■ Records for this exercise ■
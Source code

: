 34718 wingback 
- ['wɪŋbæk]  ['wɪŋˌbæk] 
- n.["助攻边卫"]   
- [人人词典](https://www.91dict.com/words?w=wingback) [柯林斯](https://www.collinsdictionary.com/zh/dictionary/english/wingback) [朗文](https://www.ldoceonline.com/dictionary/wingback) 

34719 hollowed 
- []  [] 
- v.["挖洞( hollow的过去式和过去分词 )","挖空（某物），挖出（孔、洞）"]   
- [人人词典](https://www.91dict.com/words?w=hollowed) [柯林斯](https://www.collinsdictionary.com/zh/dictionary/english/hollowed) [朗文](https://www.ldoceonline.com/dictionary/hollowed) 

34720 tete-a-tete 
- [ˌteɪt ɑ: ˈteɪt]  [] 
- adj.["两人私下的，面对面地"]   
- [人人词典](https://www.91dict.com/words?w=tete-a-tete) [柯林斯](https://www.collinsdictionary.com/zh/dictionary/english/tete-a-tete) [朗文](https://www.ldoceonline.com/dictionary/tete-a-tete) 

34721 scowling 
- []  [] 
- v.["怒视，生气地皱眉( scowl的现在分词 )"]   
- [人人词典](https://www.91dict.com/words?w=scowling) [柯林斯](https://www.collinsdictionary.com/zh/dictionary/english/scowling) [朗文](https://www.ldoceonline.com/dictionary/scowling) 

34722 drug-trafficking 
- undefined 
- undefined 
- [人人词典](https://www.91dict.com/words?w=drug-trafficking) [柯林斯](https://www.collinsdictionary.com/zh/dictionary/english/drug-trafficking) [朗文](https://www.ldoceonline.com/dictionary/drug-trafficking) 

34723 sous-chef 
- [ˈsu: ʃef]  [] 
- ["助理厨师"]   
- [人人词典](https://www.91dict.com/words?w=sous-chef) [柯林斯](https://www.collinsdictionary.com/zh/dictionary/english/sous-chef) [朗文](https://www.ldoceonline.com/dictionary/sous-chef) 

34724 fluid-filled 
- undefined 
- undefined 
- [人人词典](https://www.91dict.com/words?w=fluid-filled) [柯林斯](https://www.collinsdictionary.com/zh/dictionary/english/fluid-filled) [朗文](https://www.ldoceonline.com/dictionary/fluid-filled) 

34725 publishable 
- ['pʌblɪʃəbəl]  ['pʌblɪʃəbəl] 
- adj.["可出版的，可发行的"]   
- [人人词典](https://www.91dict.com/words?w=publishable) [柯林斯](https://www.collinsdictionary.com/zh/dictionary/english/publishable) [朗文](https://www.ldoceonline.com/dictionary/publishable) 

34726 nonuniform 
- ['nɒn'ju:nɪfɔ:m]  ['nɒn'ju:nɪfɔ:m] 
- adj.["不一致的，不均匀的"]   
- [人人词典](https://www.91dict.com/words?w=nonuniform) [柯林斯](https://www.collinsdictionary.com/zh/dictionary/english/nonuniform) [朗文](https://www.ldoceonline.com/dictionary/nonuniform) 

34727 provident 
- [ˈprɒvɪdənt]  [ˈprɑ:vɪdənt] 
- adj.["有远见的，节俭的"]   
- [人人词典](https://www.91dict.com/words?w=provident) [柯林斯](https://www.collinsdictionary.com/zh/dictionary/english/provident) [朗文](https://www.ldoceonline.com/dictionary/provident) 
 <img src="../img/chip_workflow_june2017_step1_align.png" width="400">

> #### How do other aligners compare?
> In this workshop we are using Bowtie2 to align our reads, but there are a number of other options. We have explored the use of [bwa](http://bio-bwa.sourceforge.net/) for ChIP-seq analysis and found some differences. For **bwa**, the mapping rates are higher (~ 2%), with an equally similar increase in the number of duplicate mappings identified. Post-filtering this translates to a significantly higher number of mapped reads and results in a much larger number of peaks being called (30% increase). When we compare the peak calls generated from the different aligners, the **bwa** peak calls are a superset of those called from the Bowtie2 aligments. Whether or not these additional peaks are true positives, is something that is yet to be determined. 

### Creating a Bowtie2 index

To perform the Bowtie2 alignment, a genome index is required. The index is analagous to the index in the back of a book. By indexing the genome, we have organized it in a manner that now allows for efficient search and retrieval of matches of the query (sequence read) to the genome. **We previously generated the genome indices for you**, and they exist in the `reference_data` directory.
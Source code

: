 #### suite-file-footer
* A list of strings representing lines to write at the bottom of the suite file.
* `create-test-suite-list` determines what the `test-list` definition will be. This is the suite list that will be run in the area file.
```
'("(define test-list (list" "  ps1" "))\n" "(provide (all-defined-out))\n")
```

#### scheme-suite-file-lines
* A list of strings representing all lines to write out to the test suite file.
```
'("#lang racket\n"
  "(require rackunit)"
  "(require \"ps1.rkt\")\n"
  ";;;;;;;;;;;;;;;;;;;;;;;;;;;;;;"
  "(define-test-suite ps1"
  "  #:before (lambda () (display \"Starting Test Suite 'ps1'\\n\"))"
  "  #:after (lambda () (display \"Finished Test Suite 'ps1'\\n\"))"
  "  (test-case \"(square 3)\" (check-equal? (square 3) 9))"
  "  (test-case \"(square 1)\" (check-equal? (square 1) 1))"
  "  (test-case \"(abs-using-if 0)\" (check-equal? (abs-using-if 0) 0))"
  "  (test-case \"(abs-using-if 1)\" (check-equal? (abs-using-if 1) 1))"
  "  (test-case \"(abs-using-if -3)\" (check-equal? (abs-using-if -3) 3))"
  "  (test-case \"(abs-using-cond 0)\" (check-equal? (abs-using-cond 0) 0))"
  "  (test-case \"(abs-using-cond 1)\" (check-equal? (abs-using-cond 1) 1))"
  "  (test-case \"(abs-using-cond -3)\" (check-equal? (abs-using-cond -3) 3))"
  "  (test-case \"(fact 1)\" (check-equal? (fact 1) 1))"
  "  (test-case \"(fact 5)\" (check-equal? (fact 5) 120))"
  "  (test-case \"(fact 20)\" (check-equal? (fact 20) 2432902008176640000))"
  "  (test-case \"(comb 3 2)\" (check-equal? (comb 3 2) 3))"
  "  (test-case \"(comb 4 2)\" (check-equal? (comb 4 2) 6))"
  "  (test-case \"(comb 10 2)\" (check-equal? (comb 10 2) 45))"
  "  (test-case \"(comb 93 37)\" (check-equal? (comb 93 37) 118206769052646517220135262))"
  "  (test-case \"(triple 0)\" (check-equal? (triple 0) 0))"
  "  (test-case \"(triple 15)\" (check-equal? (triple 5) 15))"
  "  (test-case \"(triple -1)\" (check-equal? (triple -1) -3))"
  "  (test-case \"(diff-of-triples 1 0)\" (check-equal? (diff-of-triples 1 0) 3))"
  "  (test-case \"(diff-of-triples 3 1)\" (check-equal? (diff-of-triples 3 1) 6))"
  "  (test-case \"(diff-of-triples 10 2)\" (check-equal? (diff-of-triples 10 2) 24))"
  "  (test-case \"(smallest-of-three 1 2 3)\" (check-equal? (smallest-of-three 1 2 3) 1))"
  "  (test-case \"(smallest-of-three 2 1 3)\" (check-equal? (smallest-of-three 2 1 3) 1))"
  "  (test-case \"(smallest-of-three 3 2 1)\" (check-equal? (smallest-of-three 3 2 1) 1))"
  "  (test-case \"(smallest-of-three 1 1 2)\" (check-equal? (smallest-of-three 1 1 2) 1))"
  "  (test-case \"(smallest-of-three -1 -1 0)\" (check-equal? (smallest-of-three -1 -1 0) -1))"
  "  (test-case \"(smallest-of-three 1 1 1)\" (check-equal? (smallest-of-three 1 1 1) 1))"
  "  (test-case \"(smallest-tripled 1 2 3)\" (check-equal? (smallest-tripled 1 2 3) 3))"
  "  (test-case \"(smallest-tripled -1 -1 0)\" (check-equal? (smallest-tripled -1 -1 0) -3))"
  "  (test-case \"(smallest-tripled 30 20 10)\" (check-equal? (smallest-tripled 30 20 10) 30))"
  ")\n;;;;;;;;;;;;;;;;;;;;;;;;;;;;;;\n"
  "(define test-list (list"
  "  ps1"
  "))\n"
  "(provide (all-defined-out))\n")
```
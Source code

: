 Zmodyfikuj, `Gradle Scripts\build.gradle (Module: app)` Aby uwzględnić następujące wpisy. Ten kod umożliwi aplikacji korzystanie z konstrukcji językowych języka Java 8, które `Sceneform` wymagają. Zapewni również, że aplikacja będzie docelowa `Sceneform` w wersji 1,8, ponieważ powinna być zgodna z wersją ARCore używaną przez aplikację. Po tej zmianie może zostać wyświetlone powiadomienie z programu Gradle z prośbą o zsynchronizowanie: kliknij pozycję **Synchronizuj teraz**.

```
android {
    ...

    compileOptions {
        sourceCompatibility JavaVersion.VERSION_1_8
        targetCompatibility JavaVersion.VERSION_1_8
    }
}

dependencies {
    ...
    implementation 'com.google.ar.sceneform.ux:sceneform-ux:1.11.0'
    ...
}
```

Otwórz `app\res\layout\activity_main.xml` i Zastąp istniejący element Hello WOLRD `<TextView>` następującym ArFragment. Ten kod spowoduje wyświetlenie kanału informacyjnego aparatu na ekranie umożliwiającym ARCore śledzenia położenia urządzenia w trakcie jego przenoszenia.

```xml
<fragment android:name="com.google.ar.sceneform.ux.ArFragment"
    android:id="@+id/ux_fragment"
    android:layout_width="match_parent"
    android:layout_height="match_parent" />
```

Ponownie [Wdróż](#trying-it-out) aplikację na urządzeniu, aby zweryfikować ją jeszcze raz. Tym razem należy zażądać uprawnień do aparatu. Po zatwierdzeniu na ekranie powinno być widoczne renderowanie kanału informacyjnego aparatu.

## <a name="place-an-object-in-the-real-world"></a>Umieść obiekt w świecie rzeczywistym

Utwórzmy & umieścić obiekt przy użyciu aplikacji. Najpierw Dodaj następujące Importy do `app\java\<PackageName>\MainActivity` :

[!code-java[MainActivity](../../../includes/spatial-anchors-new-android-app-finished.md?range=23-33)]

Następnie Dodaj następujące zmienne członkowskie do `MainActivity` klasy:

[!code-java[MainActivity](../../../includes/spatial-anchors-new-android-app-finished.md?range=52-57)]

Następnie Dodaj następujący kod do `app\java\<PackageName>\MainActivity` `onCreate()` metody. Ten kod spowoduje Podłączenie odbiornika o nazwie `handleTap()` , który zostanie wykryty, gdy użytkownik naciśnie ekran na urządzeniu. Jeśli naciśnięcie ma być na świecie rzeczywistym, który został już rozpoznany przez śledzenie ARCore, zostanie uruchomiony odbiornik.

■ Prompt ■
Copy, from the lines above, each one that holds "words".

■ Solution for this exercise ■
- [人人词典](https://www.91dict.com/words?w=wingback) [柯林斯](https://www.collinsdictionary.com/zh/dictionary/english/wingback) [朗文](https://www.ldoceonline.com/dictionary/wingback) 
- [人人词典](https://www.91dict.com/words?w=hollowed) [柯林斯](https://www.collinsdictionary.com/zh/dictionary/english/hollowed) [朗文](https://www.ldoceonline.com/dictionary/hollowed) 
- [人人词典](https://www.91dict.com/words?w=tete-a-tete) [柯林斯](https://www.collinsdictionary.com/zh/dictionary/english/tete-a-tete) [朗文](https://www.ldoceonline.com/dictionary/tete-a-tete) 
- [人人词典](https://www.91dict.com/words?w=scowling) [柯林斯](https://www.collinsdictionary.com/zh/dictionary/english/scowling) [朗文](https://www.ldoceonline.com/dictionary/scowling) 
- [人人词典](https://www.91dict.com/words?w=drug-trafficking) [柯林斯](https://www.collinsdictionary.com/zh/dictionary/english/drug-trafficking) [朗文](https://www.ldoceonline.com/dictionary/drug-trafficking) 
- [人人词典](https://www.91dict.com/words?w=sous-chef) [柯林斯](https://www.collinsdictionary.com/zh/dictionary/english/sous-chef) [朗文](https://www.ldoceonline.com/dictionary/sous-chef) 
- [人人词典](https://www.91dict.com/words?w=fluid-filled) [柯林斯](https://www.collinsdictionary.com/zh/dictionary/english/fluid-filled) [朗文](https://www.ldoceonline.com/dictionary/fluid-filled) 
- [人人词典](https://www.91dict.com/words?w=publishable) [柯林斯](https://www.collinsdictionary.com/zh/dictionary/english/publishable) [朗文](https://www.ldoceonline.com/dictionary/publishable) 
- [人人词典](https://www.91dict.com/words?w=nonuniform) [柯林斯](https://www.collinsdictionary.com/zh/dictionary/english/nonuniform) [朗文](https://www.ldoceonline.com/dictionary/nonuniform) 
- [人人词典](https://www.91dict.com/words?w=provident) [柯林斯](https://www.collinsdictionary.com/zh/dictionary/english/provident) [朗文](https://www.ldoceonline.com/dictionary/provident) 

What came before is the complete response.